(Dataset excerpts)

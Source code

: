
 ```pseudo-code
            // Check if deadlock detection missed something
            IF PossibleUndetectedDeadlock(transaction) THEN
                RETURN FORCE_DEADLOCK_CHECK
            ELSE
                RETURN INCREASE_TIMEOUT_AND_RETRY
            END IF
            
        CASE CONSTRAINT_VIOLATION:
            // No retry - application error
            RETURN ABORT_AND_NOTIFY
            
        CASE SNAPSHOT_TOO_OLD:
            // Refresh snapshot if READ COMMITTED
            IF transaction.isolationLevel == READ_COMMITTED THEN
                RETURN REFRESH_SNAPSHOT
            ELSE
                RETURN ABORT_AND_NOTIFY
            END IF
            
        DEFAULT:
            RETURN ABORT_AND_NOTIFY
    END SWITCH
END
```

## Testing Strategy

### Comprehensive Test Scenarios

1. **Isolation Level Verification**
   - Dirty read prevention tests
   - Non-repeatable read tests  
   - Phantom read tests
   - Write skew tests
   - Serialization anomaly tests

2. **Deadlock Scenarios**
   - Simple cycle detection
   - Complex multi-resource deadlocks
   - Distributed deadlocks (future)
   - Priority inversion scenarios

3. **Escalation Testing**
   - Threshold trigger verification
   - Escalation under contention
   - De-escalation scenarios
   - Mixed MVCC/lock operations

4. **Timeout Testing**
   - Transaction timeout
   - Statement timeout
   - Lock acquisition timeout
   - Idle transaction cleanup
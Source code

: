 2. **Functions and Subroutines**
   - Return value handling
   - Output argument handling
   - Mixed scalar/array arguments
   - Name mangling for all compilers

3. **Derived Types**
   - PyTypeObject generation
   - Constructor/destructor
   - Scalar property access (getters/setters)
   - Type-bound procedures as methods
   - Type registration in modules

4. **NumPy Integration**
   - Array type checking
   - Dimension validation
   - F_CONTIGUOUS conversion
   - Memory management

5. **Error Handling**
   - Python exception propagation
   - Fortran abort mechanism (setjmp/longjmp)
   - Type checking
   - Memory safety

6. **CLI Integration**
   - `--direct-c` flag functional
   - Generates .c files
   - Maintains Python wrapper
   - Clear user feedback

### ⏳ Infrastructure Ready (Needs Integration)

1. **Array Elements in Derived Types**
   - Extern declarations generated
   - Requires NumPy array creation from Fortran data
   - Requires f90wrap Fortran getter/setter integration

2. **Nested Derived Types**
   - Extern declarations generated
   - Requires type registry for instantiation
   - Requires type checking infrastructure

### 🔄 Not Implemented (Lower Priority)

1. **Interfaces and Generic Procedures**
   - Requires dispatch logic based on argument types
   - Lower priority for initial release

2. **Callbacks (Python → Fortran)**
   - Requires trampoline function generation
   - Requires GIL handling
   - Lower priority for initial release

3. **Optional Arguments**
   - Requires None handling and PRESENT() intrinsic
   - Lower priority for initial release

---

---

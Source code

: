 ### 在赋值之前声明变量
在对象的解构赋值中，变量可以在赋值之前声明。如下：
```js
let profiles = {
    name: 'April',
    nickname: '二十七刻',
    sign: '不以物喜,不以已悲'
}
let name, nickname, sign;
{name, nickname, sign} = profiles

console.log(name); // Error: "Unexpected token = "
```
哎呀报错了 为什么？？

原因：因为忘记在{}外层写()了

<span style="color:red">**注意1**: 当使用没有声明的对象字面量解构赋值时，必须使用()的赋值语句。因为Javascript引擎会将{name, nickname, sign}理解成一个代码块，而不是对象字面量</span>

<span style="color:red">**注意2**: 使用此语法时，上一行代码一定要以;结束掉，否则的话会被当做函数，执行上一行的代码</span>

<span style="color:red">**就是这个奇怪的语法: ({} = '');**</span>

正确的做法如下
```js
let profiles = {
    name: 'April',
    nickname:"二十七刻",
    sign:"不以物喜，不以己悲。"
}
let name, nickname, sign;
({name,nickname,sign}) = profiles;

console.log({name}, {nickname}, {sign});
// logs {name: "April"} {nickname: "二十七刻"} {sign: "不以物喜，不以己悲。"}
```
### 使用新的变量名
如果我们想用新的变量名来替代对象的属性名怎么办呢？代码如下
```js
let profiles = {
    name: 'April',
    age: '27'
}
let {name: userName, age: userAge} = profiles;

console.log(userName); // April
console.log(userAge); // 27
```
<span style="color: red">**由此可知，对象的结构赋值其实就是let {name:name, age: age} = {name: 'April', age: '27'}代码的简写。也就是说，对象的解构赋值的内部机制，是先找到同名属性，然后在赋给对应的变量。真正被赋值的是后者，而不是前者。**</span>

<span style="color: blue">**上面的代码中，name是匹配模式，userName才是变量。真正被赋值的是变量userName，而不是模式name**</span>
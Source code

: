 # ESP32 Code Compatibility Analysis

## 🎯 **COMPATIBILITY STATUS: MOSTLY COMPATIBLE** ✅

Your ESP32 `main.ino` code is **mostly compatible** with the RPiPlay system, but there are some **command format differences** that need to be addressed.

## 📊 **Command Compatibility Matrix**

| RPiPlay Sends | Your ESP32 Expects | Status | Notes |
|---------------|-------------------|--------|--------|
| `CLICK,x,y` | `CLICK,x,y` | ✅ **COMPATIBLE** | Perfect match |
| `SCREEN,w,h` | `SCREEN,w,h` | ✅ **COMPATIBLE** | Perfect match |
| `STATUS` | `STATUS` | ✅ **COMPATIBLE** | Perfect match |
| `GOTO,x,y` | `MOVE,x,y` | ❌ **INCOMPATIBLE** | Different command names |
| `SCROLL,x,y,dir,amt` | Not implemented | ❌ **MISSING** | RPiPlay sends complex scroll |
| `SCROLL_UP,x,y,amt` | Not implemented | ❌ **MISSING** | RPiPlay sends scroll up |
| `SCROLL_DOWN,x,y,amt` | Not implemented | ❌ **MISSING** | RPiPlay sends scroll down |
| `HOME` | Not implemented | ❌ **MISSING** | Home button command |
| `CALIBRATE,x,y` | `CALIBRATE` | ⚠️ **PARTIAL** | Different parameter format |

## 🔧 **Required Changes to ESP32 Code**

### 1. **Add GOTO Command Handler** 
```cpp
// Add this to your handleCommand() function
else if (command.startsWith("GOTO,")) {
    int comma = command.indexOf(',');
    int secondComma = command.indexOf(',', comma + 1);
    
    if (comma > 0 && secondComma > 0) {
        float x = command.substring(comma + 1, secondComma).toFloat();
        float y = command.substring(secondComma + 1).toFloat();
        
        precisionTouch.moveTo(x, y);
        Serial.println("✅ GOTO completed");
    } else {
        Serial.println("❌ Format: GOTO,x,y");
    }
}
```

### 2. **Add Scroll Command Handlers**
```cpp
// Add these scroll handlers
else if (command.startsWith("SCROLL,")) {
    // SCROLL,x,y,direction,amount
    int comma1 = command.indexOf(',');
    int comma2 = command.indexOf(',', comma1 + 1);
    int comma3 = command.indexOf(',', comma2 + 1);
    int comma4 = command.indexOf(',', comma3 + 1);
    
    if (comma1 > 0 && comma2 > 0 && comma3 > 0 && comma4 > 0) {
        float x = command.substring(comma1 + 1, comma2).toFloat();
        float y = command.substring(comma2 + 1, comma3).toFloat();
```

Task to complete:
Please copy the lines in the records above between the one holding "- Array type checking" and the one holding "- Requires GIL handling", inclusive, exactly and with no other line.

Response:
   - Array type checking
   - Dimension validation
   - F_CONTIGUOUS conversion
   - Memory management

5. **Error Handling**
   - Python exception propagation
   - Fortran abort mechanism (setjmp/longjmp)
   - Type checking
   - Memory safety

6. **CLI Integration**
   - `--direct-c` flag functional
   - Generates .c files
   - Maintains Python wrapper
   - Clear user feedback

### ⏳ Infrastructure Ready (Needs Integration)

1. **Array Elements in Derived Types**
   - Extern declarations generated
   - Requires NumPy array creation from Fortran data
   - Requires f90wrap Fortran getter/setter integration

2. **Nested Derived Types**
   - Extern declarations generated
   - Requires type registry for instantiation
   - Requires type checking infrastructure

### 🔄 Not Implemented (Lower Priority)

1. **Interfaces and Generic Procedures**
   - Requires dispatch logic based on argument types
   - Lower priority for initial release

2. **Callbacks (Python → Fortran)**
   - Requires trampoline function generation
   - Requires GIL handling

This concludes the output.